朱见深见到奏文反而大怒,命司礼监太监怀恩、覃昌、黄高至内阁,传旨质问商辂等人,追究主使上奏本的人。
商辂是个直脾气,又有文人的“一根筋”,说这是大家要为国除害,指出朝臣不论职位高低,有罪都应请准圣旨,才能逮捕审问,而汪直却擅自逮问三品以上京官并抄没家产,大同、宣府均为边关重镇,守官不能一刻空缺,汪直擅自逮捕留守大臣,还经常更换皇帝身边的近侍,所以如果不去汪直,天下就不能安稳。正因为天怒之,触发了陕西宁夏卫发生地动,还不说明其罪么。
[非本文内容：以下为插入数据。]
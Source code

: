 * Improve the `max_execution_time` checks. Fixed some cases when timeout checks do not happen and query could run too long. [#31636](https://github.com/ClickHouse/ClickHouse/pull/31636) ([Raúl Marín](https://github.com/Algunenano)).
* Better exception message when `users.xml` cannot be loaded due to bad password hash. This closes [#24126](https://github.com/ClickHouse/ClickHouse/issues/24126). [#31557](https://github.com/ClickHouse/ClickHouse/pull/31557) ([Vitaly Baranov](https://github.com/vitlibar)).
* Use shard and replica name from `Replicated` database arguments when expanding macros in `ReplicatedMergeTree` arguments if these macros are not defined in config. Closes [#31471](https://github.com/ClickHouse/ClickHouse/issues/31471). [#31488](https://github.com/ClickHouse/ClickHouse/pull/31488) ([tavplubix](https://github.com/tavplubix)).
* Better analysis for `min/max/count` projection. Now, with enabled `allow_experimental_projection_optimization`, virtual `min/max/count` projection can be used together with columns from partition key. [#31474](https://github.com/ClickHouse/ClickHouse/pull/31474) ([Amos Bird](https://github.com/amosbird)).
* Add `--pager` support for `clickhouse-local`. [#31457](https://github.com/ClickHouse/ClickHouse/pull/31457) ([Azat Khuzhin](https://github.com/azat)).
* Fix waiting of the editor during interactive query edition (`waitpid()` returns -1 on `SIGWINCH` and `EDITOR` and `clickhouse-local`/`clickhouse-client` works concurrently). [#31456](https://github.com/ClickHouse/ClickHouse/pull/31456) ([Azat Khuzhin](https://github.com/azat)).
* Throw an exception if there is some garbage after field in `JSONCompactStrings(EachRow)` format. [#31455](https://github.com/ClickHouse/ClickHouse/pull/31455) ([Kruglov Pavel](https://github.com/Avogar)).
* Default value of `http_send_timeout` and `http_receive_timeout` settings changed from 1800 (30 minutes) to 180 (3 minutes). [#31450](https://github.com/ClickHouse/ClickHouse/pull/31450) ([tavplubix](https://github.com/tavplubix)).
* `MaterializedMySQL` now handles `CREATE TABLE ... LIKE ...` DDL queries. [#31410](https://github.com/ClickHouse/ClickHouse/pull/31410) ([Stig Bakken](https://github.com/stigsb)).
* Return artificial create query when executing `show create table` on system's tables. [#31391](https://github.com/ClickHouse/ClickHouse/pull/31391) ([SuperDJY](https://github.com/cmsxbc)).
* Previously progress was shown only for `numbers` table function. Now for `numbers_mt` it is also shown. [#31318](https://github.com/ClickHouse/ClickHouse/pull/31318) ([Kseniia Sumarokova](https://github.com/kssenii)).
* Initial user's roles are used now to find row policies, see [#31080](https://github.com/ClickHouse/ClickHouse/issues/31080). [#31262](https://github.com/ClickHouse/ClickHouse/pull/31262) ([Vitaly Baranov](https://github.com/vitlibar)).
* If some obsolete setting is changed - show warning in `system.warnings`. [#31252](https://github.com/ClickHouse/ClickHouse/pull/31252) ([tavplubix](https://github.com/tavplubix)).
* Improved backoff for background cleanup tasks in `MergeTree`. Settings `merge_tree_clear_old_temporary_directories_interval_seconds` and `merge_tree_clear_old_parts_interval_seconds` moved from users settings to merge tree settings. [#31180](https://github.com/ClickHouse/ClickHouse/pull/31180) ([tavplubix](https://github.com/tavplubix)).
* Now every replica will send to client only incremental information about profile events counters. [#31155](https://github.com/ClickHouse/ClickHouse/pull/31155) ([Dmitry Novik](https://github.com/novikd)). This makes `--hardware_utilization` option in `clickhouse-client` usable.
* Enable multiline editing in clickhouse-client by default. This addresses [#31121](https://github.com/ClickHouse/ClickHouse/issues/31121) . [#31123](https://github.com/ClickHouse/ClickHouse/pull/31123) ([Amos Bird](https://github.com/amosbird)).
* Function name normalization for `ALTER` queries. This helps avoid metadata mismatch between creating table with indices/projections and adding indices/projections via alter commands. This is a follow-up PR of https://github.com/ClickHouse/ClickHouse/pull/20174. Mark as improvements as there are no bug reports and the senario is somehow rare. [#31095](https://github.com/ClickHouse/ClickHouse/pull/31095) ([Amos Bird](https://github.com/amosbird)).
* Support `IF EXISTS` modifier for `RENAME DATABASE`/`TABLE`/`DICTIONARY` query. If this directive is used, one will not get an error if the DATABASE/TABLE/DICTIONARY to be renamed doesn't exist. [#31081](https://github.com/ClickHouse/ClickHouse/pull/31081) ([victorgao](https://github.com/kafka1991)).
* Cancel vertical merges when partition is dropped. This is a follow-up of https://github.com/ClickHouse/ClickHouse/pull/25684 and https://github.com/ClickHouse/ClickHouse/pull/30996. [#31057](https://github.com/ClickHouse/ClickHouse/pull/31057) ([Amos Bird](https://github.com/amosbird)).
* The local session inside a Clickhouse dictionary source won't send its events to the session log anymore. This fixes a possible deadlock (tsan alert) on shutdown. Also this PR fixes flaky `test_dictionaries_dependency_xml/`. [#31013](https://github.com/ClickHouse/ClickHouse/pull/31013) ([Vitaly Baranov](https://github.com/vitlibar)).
其后兵部尚书项忠亦倡九卿联合上奏弹劾汪直,自从汪直掌权,士大夫不安心于他们的职守,商人不安心于经商,老百姓不安心于生产,如不赶快除去,天下安危就不可知了。朱见深一看不好了,犯众怒了迫不得已,只得撤了西厂,宣布汪直罪行,令其仍归御马监,调韦瑛至边卫,西厂诸旗校调回锦衣卫,天下大悦。
西厂虽然撤了,可汪直仍然为朱见深所宠任,伺机对朱见深说,商辂等弹劾的奏疏是司礼监太监黄赐、陈祖生出的主意,随即朱见深因此把黄赐、陈祖生外放到南京司香。可见朱见深是多么地昏庸无能了。事情从二月设立西厂起,到现在五月罢西厂,短短只存在三个月,可这场风波表面上看起来是文官战胜了“皇权”,不想西厂虽罢,汪直受重用如故,朱见深仍密令其出外敕事。
事情到了这一步,可能大家以为也因告一段落了,不想适有南京监察御史戴缙九年秩满,但未得到升迁,于是便极力讨好皇上和汪直。
既然皇上很怕天灾异象,那就假借天有灾异上疏说:近年以来灾异不断,敕谕廷臣修省,未闻大臣进何贤,退何不肖,亦未闻群臣祛何稗政,效何嘉猷。